テイラーは、最近のSlackの買収について触れ、「Slackは、Salesforceファミリーの一員となった最初の四半期において、我々の期待を上回る成果を上げました」と述べました。SlackはSalesforceの一員となった最初の四半期で、我々の期待を上回る結果を出しました。10万ドル以上を利用するSlackのお客様の数は前年同期比で44%増加し、Slack Connectの導入率は前年同期比で176%という驚異的な伸びを示しました。Slackは単なる製品ではなく、Slackはネットワークであり、その成長を目の当たりにして、ただ驚くばかりです。" さらに、テイラーとベニオフは、柔軟な労働環境という点で世界が直面している変革について時間を割き、「Slackの調査によると、93%の労働者が働くときに柔軟性を求め、76%が働く場所に柔軟性を求めている」とコメントしました。

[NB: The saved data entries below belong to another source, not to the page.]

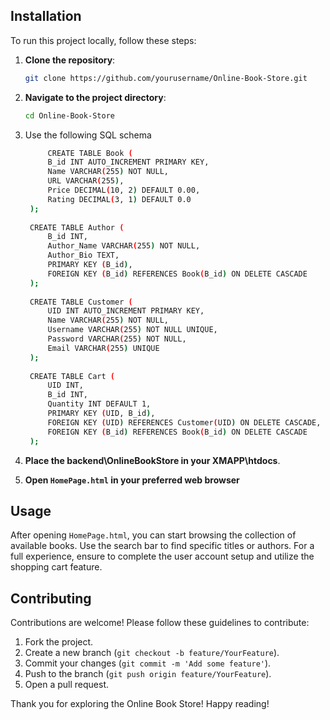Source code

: ## Installation

To run this project locally, follow these steps:

1. **Clone the repository**:
    ```sh
    git clone https://github.com/yourusername/Online-Book-Store.git
    ```

2. **Navigate to the project directory**:
    ```sh
    cd Online-Book-Store
    ```
    
3. Use the following SQL schema
   ```sh
        CREATE TABLE Book (
        B_id INT AUTO_INCREMENT PRIMARY KEY,
        Name VARCHAR(255) NOT NULL,
        URL VARCHAR(255),
        Price DECIMAL(10, 2) DEFAULT 0.00,
        Rating DECIMAL(3, 1) DEFAULT 0.0
    );
    
    CREATE TABLE Author (
        B_id INT,
        Author_Name VARCHAR(255) NOT NULL,
        Author_Bio TEXT,
        PRIMARY KEY (B_id),
        FOREIGN KEY (B_id) REFERENCES Book(B_id) ON DELETE CASCADE
    );
    
    CREATE TABLE Customer (
        UID INT AUTO_INCREMENT PRIMARY KEY,
        Name VARCHAR(255) NOT NULL,
        Username VARCHAR(255) NOT NULL UNIQUE,
        Password VARCHAR(255) NOT NULL,
        Email VARCHAR(255) UNIQUE
    );
    
    CREATE TABLE Cart (
        UID INT,
        B_id INT,
        Quantity INT DEFAULT 1,
        PRIMARY KEY (UID, B_id),
        FOREIGN KEY (UID) REFERENCES Customer(UID) ON DELETE CASCADE,
        FOREIGN KEY (B_id) REFERENCES Book(B_id) ON DELETE CASCADE
    );
   ```
      
5. **Place the backend\OnlineBookStore in your XMAPP\htdocs**.
6. **Open `HomePage.html` in your preferred web browser**

## Usage

After opening `HomePage.html`, you can start browsing the collection of available books. Use the search bar to find specific titles or authors. For a full experience, ensure to complete the user account setup and utilize the shopping cart feature.

## Contributing

Contributions are welcome! Please follow these guidelines to contribute:

1. Fork the project.
2. Create a new branch (`git checkout -b feature/YourFeature`).
3. Commit your changes (`git commit -m 'Add some feature'`).
4. Push to the branch (`git push origin feature/YourFeature`).
5. Open a pull request.



Thank you for exploring the Online Book Store! Happy reading!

テイラーは、SlackとCustomer 360の組み合わせが「この変革を本当に後押ししている」と語り、さらに「Slackの第3四半期の結果を見ていただければわかります。Slackは2億8,000万ドルの売上を達成し、ガイダンスを3,000万ドル上回りました。サックスのような小売企業や、東南アジアのライドシェアやフードデリバリーアプリ「Grab」のような革新的な企業は、コラボレーションやワークフローの自動化、パートナーとの連携に、毎日Slackを活用しています」。

全体として、市場は目先の複雑なガイダンスに注目するかもしれませんが、私たちは、この結果は最終的に、強力な基礎的ファンダメンタルズと、COVID-19パンデミックによって加速されたデジタルトランスフォーメーションに支えられた継続的な世俗的成長を物語っていると考えています。SalesforceのSlack買収は、あらゆる業界の企業が新たな "どこでも仕事 "の世界への適応を急ぎ、人材を失うリスクを抱えている中で、これ以上ないタイミングで行われました。このことについてテイラーは、「(企業がオフィスへの復帰を義務付けると)何が起こるか分かりますか?企業がオフィスへの復帰を義務付けると何が起こるかというと、社員が辞めてしまい、隣の会社に行ってしまうのです」。

このように、好調なレポートと継続的な長期的成長が、複雑なガイダンスによって相殺されたことを受けて、メンバーはどのようにこの銘柄にアプローチする必要があると考えているのでしょうか。売り手の出方を見極める。今期の低調な業績見通しに加えて、次の四半期の売上見通しがコンセンサスを下回っていることから、明日一番に駆け込む必要はありません。むしろ、株価が落ち着きを取り戻すのを待ち、市場が今日のパウエル米連邦準備制度理事会(FRB)議長のコメントを消化するのを待ち、その時点で、セールスフォースが労働者の生産性(ひいては顧客自身の成功)を支える存在であることを思い出してから、いくつかの株を拾いに行くのがよいでしょう。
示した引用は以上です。